May 4, 2015

CHARLES C.W. COOKE: LIVING ON BORROWED WISDOM.

If it sometimes feels as if the Bill of Rights is the only thing standing between the little guy and majoritarian tyranny, that’s possibly because it is. Americans may be freer than most, but it is often thanks to Supreme Court decisions and not to public opinion that America remains an outlier. It is because judges have stepped in that it is legal to burn the American flag in protest; that the Westboro Baptist Church may stage its execrable funeral demonstrations without fear of tort liability; that seditious speech may not be punished by the government; that disgusting videos may not be banned; that conservative Christians have been spared the indignities of the Obama administration’s contraception mandate; that collections of citizens may engage in political criticism; that parents caring for their children may not be forced by the state to join a union; that the residents of Washington, D.C., Chicago, and other “blue” cities may buy and own handguns for their protection; that the government is prohibited from searching cell phones without a warrant; and so on and so forth. Looking around the country — and examining the attitudes that prevail in Washington, D.C., on our college campuses, and in our hopelessly excitable media — can we honestly conclude that three-fourths of We the People would vote today to so restrain ourselves? We are living on borrowed wisdom.

Borrowed wisdom, indeed. That reminds me of this from Neal Stephenson’s In The Beginning Was The Command Line:

But more importantly, it comes out of the fact that, during this century, intellectualism failed, and everyone knows it. In places like Russia and Germany, the common people agreed to loosen their grip on traditional folkways, mores, and religion, and let the intellectuals run with the ball, and they screwed everything up and turned the century into an abbatoir. Those wordy intellectuals used to be merely tedious; now they seem kind of dangerous as well.

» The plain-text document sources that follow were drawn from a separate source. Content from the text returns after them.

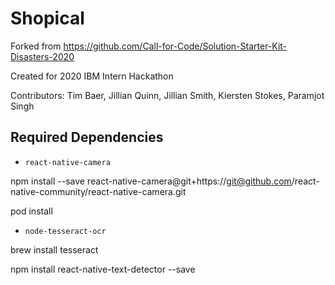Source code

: # Shopical

Forked from https://github.com/Call-for-Code/Solution-Starter-Kit-Disasters-2020

Created for 2020 IBM Intern Hackathon

Contributors: Tim Baer, Jillian Quinn, Jillian Smith, Kiersten Stokes, Paramjot Singh

## Required Dependencies

* `react-native-camera`

npm install --save react-native-camera@git+https://git@github.com/react-native-community/react-native-camera.git

pod install 

* `node-tesseract-ocr`

brew install tesseract

npm install react-native-text-detector --save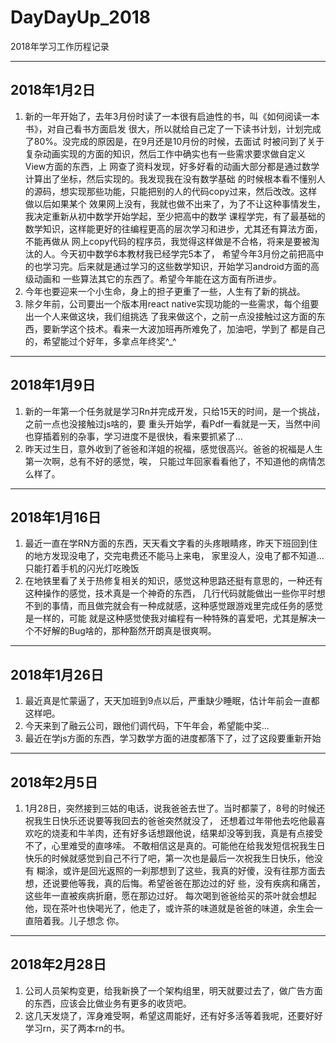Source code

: # DayDayUp_2018
2018年学习工作历程记录

---
## 2018年1月2日
1. 新的一年开始了，去年3月份时读了一本很有启迪性的书，叫《如何阅读一本书》，对自己看书方面启发
很大，所以就给自己定了一下读书计划，计划完成了80%。没完成的原因是，在9月还是10月份的时候，去面试
时被问到了关于复杂动画实现的方面的知识，然后工作中确实也有一些需求要求做自定义View方面的东西，上
网查了资料发现，好多好看的动画大部分都是通过数学计算出了坐标，然后实现的。我发现我在没有数学基础
的时候根本看不懂别人的源码，想实现那些功能，只能把别的人的代码copy过来，然后改改。这样做以后如果某个
效果网上没有，我就也做不出来了，为了不让这种事情发生，我决定重新从初中数学开始学起，至少把高中的数学
课程学完，有了最基础的数学知识，这样能更好的往编程更高的层次学习和进步，尤其还有算法方面，不能再做从
网上copy代码的程序员，我觉得这样做是不合格，将来是要被淘汰的人。今天初中数学6本教材我已经学完5本了，
希望今年3月份之前把高中的也学习完。后来就是通过学习的这些数学知识，开始学习android方面的高级动画和
一些算法其它的东西了。希望今年能在这方面有所进步。
2. 今年也要迎来一个小生命，身上的担子更重了一些，人生有了新的挑战。
3. 除夕年前，公司要出一个版本用react native实现功能的一些需求，每个组要出一个人来做这块，我们组挑选
了我来做这个，之前一点没接触过这方面的东西，要新学这个技术。看来一大波加班再所难免了，加油吧，学到了
都是自己的，希望能过个好年，多拿点年终奖^_^

---
## 2018年1月9日
1. 新的一年第一个任务就是学习Rn并完成开发，只给15天的时间，是一个挑战，之前一点也没接触过js啥的，要
重头开始学，看Pdf一看就是一天，当然中间也穿插着别的杂事，学习进度不是很快，看来要抓紧了...
2. 昨天过生日，意外收到了爸爸和洋姐的祝福，感觉很高兴。爸爸的祝福是人生第一次啊，总有不好的感觉，唉，
只能过年回家看看他了，不知道他的病情怎么样了。

---
## 2018年1月16日
1. 最近一直在学RN方面的东西，天天看文字看的头疼眼睛疼，昨天下班回到住的地方发现没电了，交完电费还不能马上来电，
家里没人，没电了都不知道...只能打着手机的闪光灯吃晚饭
2. 在地铁里看了关于热修复相关的知识，感觉这种思路还挺有意思的，一种还有这种操作的感觉，技术真是一个神奇的东西，
几行代码就能做出一些你平时想不到的事情，而且做完就会有一种成就感，这种感觉跟游戏里完成任务的感觉是一样的，可能
就是这种感觉使我对编程有一种特殊的喜爱吧，尤其是解决一个不好解的Bug啥的，那种豁然开朗真是很爽啊。

---
## 2018年1月26日
1. 最近真是忙蒙逼了，天天加班到9点以后，严重缺少睡眠，估计年前会一直都这样吧。
2. 今天来到了融云公司，跟他们调代码，下午年会，希望能中奖...
3. 最近在学js方面的东西，学习数学方面的进度都落下了，过了这段要重新开始

---
## 2018年2月5日
1. 1月28日，突然接到三姑的电话，说我爸爸去世了。当时都蒙了，8号的时候还祝我生日快乐还说要等我回去的爸爸突然就没了，
还想着过年带他去吃他最喜欢吃的烧麦和牛羊肉，还有好多话想跟他说，结果却没等到我，真是有点接受不了，心里难受的直哆嗦。
不敢相信这是真的。可能他在给我发短信祝我生日快乐的时候就感觉到自己不行了吧，第一次也是最后一次祝我生日快乐，他没有
糊涂，或许是回光返照的一刹那想到了这些，我真的好傻，没有往那方面去想，还说要他等我，真的后悔。希望爸爸在那边过的好
些，没有疾病和痛苦，这些年一直被疾病折磨，愿在那边过好。
每次喝到爸爸给买的茶叶就会想起他，现在茶叶也快喝光了，他走了，或许茶的味道就是爸爸的味道，余生会一直陪着我。儿子想念
你。

---
## 2018年2月28日
1. 公司人员架构变更，给我新换了一个架构组里，明天就要过去了，做广告方面的东西，应该会比做业务有更多的收货吧。
2. 这几天发烧了，浑身难受啊，希望这周能好，还有好多活等着我呢，还要好好学习rn，买了两本rn的书。
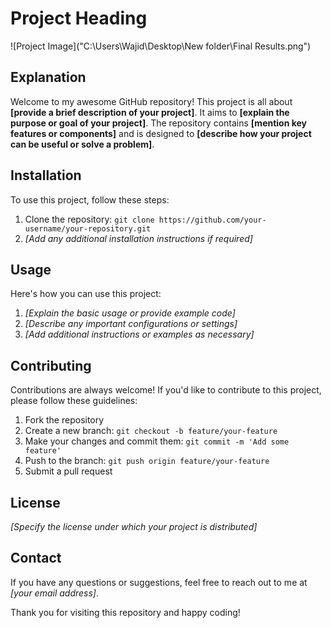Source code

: # Project Heading

![Project Image]("C:\Users\Wajid\Desktop\New folder\Final Results.png")

## Explanation

Welcome to my awesome GitHub repository! This project is all about **[provide a brief description of your project]**. It aims to **[explain the purpose or goal of your project]**. The repository contains **[mention key features or components]** and is designed to **[describe how your project can be useful or solve a problem]**.

## Installation

To use this project, follow these steps:

1. Clone the repository: `git clone https://github.com/your-username/your-repository.git`
2. *[Add any additional installation instructions if required]*

## Usage

Here's how you can use this project:

1. *[Explain the basic usage or provide example code]*
2. *[Describe any important configurations or settings]*
3. *[Add additional instructions or examples as necessary]*

## Contributing

Contributions are always welcome! If you'd like to contribute to this project, please follow these guidelines:

1. Fork the repository
2. Create a new branch: `git checkout -b feature/your-feature`
3. Make your changes and commit them: `git commit -m 'Add some feature'`
4. Push to the branch: `git push origin feature/your-feature`
5. Submit a pull request

## License

*[Specify the license under which your project is distributed]*

## Contact

If you have any questions or suggestions, feel free to reach out to me at *[your email address]*.

Thank you for visiting this repository and happy coding!
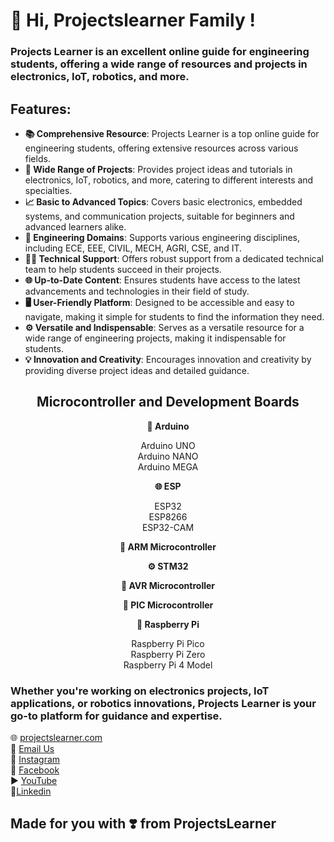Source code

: <h1>👋 Hi, Projectslearner Family !</h1>
<h3>Projects Learner is an excellent online guide for engineering students, offering a wide range of resources and projects in electronics, IoT, robotics, and more.</h3>
<h2>Features:</h2>


- **📚 Comprehensive Resource**: Projects Learner is a top online guide for engineering students, offering extensive resources across various fields.
- **🔧 Wide Range of Projects**: Provides project ideas and tutorials in electronics, IoT, robotics, and more, catering to different interests and specialties.
- **📈 Basic to Advanced Topics**: Covers basic electronics, embedded systems, and communication projects, suitable for beginners and advanced learners alike.
- **🔬 Engineering Domains**: Supports various engineering disciplines, including ECE, EEE, CIVIL, MECH, AGRI, CSE, and IT.
- **👨‍🏫 Technical Support**: Offers robust support from a dedicated technical team to help students succeed in their projects.
- **🌐 Up-to-Date Content**: Ensures students have access to the latest advancements and technologies in their field of study.
- **🖥️ User-Friendly Platform**: Designed to be accessible and easy to navigate, making it simple for students to find the information they need.
- **⚙️ Versatile and Indispensable**: Serves as a versatile resource for a wide range of engineering projects, making it indispensable for students.
- **💡 Innovation and Creativity**: Encourages innovation and creativity by providing diverse project ideas and detailed guidance.

<h2 style="text-align:center;">Microcontroller and Development Boards</h2>

<p style="text-align:center;"><strong>🔵 Arduino</strong></p>
<ul style="list-style:none; padding:0; text-align:center;">
  <li>Arduino UNO</li>
  <li>Arduino NANO</li>
  <li>Arduino MEGA</li>
</ul>

<p style="text-align:center;"><strong>🌐 ESP</strong></p>
<ul style="list-style:none; padding:0; text-align:center;">
  <li>ESP32</li>
  <li>ESP8266</li>
  <li>ESP32-CAM</li>
</ul>

<p style="text-align:center;"><strong>🔴 ARM Microcontroller</strong></p>

<p style="text-align:center;"><strong>⚙️ STM32</strong></p>

<p style="text-align:center;"><strong>🔶 AVR Microcontroller</strong></p>

<p style="text-align:center;"><strong>🔷 PIC Microcontroller</strong></p>

<p style="text-align:center;"><strong>🍓 Raspberry Pi</strong></p>
<ul style="list-style:none; padding:0; text-align:center;">
  <li>Raspberry Pi Pico</li>
  <li>Raspberry Pi Zero</li>
  <li>Raspberry Pi 4 Model</li>
</ul>

### Whether you're working on electronics projects, IoT applications, or robotics innovations, Projects Learner is your go-to platform for guidance and expertise.

🌐 [projectslearner.com](https://www.projectslearner.com)<br/>
📧 [Email Us](mailto:projectslearner@gmail.com)<br/>
📸 [Instagram](https://www.instagram.com/projectslearner/)<br/>
📘 [Facebook](https://www.facebook.com/projectslearner)<br/>
▶️ [YouTube](https://www.youtube.com/@ProjectsLearner)<br/>
📘[Linkedin](https://www.linkedin.com/in/projectslearner)<br/>

## Made for you with ❣️ from ProjectsLearner






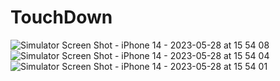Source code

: # TouchDown
![Simulator Screen Shot - iPhone 14 - 2023-05-28 at 15 54 08](https://github.com/olagookundavid/TouchDown/assets/63510672/21d7afad-c57c-4514-aec4-ba9bed5667ad)
![Simulator Screen Shot - iPhone 14 - 2023-05-28 at 15 54 04](https://github.com/olagookundavid/TouchDown/assets/63510672/bd0f1f0d-231d-4bc5-9ffb-647dce294610)
![Simulator Screen Shot - iPhone 14 - 2023-05-28 at 15 54 01](https://github.com/olagookundavid/TouchDown/assets/63510672/5eac48ef-4d28-49dd-ad8b-cb9ee4d5e953)
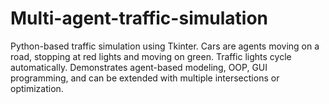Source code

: # Multi-agent-traffic-simulation
Python-based traffic simulation using Tkinter. Cars are agents moving on a road, stopping at red lights and moving on green. Traffic lights cycle automatically. Demonstrates agent-based modeling, OOP, GUI programming, and can be extended with multiple intersections or optimization.
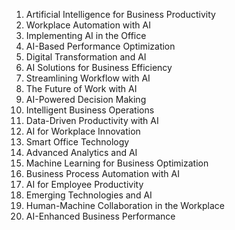 1. Artificial Intelligence for Business Productivity
2. Workplace Automation with AI
3. Implementing AI in the Office
4. AI-Based Performance Optimization
5. Digital Transformation and AI
6. AI Solutions for Business Efficiency
7. Streamlining Workflow with AI
8. The Future of Work with AI
9. AI-Powered Decision Making
10. Intelligent Business Operations
11. Data-Driven Productivity with AI
12. AI for Workplace Innovation
13. Smart Office Technology
14. Advanced Analytics and AI
15. Machine Learning for Business Optimization
16. Business Process Automation with AI
17. AI for Employee Productivity
18. Emerging Technologies and AI
19. Human-Machine Collaboration in the Workplace
20. AI-Enhanced Business Performance
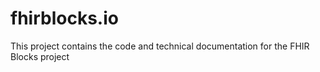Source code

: # fhirblocks.io

This project contains the code and technical documentation for the FHIR Blocks project
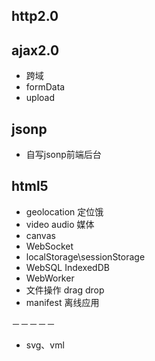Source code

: ## http2.0

## ajax2.0
- 跨域
- formData
- upload


## jsonp
- 自写jsonp前端后台

## html5
- geolocation 定位饿
- video audio 媒体
- canvas
- WebSocket
- localStorage\sessionStorage
- WebSQL
 IndexedDB
- WebWorker
- 文件操作 drag drop
- manifest 离线应用


－－－－－
- svg、vml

We Americans are the only ones who didn’t get creamed at some point during all of this. We are free and prosperous because we have inherited political and values systems fabricated by a particular set of eighteenth-century intellectuals who happened to get it right. But we have lost touch with those intellectuals, and with anything like intellectualism, even to the point of not reading books any more, though we are literate. We seem much more comfortable with propagating those values to future generations nonverbally, through a process of being steeped in media.

Given the quality of our media, that’s probably a mistake.